„Die trinkende Frau“: Was Alkohol mit Feminismus zu tun hat

Wie steht ihr zum Alkohol? Also ihr Mütter und Frauen da draußen? Vertragt ihr was? Wenn ihr was trinkt, ist es dann eine Weißweinschorle oder nehmt ihr auch gern mal ein Bier oder einen Cocktail? Warum ich das frage? Ich habe „Die trinkende Frau“ von Elisabeth Raether gelesen. Ein kleines handliches Büchlein mit kurzen Kolumnen rund um das Thema Trinken. Aber nein, es geht nicht nur ums Trinken, sondern um eine Frau, die gern trinkt. Alkohol versteht sich. Bei dem Titel habe ich mich direkt angesprochen gefühlt. Ich brauchte das Buch, ich las es und mir wurde klar, wie sehr trinkende Frauen und Feminismus miteinander zusammen hängen.

Um eins mal klar zu stellen, es geht nicht um sich wahllos betrinkende Frauen. Grundsätzlich muss man an dem Image was geraderücken. Vergesst das Bild der sich betrinkenden britischen Mallorca-Touristin, die sich im knappen Mini und draller Figur daneben besäuft. Es geht um viel mehr: Nämlich um das Bild einer Frau, die sich zum Ende des Tages oder mal zwischendurch einen Drink genehmigt. Und das ganz ohne Anlass. Denn dieses Bild kommt in unserer Gesellschaft quasi gar nicht vor. Dass sich Männer zum Mittag ein Glas Bier bestellen und gemeinsam mit Kumpels wirklich genüsslich ihren Abend mit Alkohol zelebrieren, sorgt hierzulande nicht wirklich für Aufsehen. Wenn eine Influencer-Instagram-Mutter mittags um zwölf im Lockdown mit zwei kleinen Kinder zuhause nach einem Wein schreit, dann finden wir das ulkig. Die Frau kann doch um diese Uhrzeit nicht trinken?! Doch, sie kann! Sie soll sehr wohl, denn warum sollten wir zwischen den Geschlechtern einen Unterschied in der Uhrzeit machen?

Das Bild der trinkenden Frau in der Öffentlichkeit ist kein Gutes.
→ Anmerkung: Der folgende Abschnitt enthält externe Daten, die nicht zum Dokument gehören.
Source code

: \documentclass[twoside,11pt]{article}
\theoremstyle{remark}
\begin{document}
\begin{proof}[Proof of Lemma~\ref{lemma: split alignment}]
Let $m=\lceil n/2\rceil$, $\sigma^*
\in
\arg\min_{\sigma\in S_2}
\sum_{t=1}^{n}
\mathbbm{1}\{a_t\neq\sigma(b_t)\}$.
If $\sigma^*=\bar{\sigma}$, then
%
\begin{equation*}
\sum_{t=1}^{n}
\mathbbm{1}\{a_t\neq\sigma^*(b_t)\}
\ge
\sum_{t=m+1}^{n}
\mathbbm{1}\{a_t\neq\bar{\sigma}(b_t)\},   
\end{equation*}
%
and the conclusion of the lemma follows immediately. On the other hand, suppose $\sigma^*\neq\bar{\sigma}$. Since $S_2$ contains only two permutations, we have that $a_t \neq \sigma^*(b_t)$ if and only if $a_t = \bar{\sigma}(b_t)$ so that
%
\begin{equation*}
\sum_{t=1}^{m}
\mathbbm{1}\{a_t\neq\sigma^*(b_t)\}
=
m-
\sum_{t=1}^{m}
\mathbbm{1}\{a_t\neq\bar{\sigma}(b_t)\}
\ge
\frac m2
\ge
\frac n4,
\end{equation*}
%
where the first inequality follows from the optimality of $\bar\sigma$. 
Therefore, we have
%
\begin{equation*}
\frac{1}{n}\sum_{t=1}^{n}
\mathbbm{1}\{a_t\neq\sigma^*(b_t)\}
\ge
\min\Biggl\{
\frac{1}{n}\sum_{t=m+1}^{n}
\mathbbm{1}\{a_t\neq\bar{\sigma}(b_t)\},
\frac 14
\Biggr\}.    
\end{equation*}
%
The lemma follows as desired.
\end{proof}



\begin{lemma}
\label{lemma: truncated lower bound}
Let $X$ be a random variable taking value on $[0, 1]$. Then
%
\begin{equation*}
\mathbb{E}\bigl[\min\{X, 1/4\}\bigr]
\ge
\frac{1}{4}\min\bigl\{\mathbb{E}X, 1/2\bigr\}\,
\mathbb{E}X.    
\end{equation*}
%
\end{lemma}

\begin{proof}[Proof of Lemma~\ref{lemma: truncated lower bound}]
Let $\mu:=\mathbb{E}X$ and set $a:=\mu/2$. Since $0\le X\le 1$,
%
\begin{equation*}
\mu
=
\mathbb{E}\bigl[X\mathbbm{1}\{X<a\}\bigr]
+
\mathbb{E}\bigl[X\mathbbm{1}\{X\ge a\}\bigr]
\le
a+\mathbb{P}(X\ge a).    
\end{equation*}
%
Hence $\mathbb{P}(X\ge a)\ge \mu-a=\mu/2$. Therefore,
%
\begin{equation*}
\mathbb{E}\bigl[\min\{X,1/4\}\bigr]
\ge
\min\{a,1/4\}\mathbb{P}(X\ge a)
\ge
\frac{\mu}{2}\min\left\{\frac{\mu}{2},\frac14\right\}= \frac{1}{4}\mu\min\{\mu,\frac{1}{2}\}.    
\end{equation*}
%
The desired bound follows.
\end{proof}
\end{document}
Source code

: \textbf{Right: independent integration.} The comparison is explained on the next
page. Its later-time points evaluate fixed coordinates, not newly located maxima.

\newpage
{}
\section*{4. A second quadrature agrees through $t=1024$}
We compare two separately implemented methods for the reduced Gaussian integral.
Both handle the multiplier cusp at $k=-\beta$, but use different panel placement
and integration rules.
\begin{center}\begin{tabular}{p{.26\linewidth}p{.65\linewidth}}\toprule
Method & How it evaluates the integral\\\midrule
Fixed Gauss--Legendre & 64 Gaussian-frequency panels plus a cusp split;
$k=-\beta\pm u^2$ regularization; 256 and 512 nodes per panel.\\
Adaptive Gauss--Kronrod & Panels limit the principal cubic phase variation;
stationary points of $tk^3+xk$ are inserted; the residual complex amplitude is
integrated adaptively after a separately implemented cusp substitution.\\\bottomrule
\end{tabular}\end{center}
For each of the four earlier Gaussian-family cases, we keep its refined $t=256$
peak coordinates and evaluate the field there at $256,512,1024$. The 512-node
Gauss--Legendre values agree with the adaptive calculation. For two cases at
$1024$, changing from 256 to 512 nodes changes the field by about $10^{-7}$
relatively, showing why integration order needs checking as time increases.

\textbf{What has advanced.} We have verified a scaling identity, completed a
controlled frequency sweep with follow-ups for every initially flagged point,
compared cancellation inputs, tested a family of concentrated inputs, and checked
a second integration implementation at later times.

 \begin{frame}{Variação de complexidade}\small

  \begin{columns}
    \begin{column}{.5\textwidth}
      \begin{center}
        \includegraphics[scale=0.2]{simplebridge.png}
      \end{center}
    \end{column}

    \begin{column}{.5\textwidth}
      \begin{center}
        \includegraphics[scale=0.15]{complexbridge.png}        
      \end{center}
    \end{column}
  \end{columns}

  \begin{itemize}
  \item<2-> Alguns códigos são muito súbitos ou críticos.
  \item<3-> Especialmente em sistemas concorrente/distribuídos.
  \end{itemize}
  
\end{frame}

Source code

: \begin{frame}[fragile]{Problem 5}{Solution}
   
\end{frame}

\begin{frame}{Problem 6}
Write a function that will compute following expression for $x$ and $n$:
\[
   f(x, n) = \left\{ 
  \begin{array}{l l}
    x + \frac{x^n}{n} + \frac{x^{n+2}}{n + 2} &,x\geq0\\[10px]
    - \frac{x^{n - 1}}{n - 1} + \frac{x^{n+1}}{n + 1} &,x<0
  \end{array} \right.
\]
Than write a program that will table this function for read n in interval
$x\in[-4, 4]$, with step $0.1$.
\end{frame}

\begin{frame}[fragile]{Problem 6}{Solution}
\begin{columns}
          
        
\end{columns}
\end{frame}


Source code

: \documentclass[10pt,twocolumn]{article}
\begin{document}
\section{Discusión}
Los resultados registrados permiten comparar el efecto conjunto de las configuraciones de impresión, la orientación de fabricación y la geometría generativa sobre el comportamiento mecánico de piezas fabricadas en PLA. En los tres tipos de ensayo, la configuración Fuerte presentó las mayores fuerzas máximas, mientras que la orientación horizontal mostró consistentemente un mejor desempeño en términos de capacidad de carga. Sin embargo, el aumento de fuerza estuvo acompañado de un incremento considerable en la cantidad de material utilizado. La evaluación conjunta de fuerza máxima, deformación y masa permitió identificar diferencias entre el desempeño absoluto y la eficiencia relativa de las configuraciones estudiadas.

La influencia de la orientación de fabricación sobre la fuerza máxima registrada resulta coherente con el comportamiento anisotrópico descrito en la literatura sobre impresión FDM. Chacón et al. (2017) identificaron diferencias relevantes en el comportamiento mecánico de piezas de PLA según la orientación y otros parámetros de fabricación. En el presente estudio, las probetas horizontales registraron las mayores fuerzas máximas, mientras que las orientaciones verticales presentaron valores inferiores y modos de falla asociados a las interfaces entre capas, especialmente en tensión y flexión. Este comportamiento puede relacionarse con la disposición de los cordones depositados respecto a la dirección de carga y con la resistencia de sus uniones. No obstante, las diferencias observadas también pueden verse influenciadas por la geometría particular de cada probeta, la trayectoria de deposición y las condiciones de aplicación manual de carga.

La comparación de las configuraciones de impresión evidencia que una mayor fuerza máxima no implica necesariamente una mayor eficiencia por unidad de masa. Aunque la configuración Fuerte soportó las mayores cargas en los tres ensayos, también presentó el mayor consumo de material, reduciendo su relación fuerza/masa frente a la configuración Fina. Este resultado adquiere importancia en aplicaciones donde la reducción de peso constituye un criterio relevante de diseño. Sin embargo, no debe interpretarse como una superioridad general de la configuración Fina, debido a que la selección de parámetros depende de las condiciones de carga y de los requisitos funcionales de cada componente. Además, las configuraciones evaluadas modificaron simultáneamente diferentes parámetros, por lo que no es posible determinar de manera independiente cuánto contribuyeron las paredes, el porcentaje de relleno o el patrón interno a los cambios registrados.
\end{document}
Frauen vertragen nichts, sübbeln nur süßes Zeug und wenn ihnen im betrunkenen Zustand was passiert, sind sie ja selber schuld. Wie oft habt ihr von euren Eltern eingetrichtert bekommen, auf Partys nicht zu viel zu trinken… Und eure Brüder? Wie oft hörten die das? Schon allein das zeugt doch davon, dass wir Unterschiede machen zwischen einem trinkenden Mann und einer trinkenden Frau! Wir und unsere Doppelmoral, das ist schon ziemlich zum kotzen!

Nun denn, zurück zum Buch. Mir gefallen die kurzen Episoden im Buch sehr, denn die kann man zwischendurch und in Raten lesen. Ich selber habe mir das Buch in den Rucksack gepackt, wenn der Sohn Fußballtraining hatte. Ich stellte mich an den Rand des Platzes und las. Und ich pflichte Elisabeth Raether bei, wenn sie beschreibt, dass sie keinen Anlass bräuchte, um was zu trinken. Wie schön es ist, sich mit einer Freundin zu betrinken, um sich auch mal was von der Leber zu Reden (die arme Leber hat schon genug zu tun). Dass es nicht darum geht, sich zu betrinken, sondern den Rausch zu genießen und am Ende des Tages auch mal ganz bei sich zu sein. Die Kolumnen sind alle in unterschiedlichen Jahren entstanden. Besonders eindrucksvoll fand ich ihre Anekdote über ihre Reise nach Teheran. Alkohol spielt in diesem Land überhaupt keine Rolle. Genauso spielen dort auch Frauen in der Öffentlichkeit keine Geige.

Was ich merke ist, wie differenziert unsere Gesellschaft mit dem Thema Alkohol umgeht. Gröllende Oktoberfestbesucher sind völlig ok. Frauen hingegen findet man peinlich. Warum? Weil sich das nicht gehört? Ich weiß, dass ich weder zum Lachen noch zum Trinken gern in den Keller gehe. Und wenn ich mir zum Abend einen Wein aufmache, weil ich mich freue, den Tag ausklingen zu lassen und die letzten ruhigen Stunden einfach auch mal als ich selbst zu genießen, dann darf ich das genauso, wie es mein Mann tun kann. Und nein, wir sind nicht alle automatisch abhängig. Aber das ist ein ganz anderes Thema.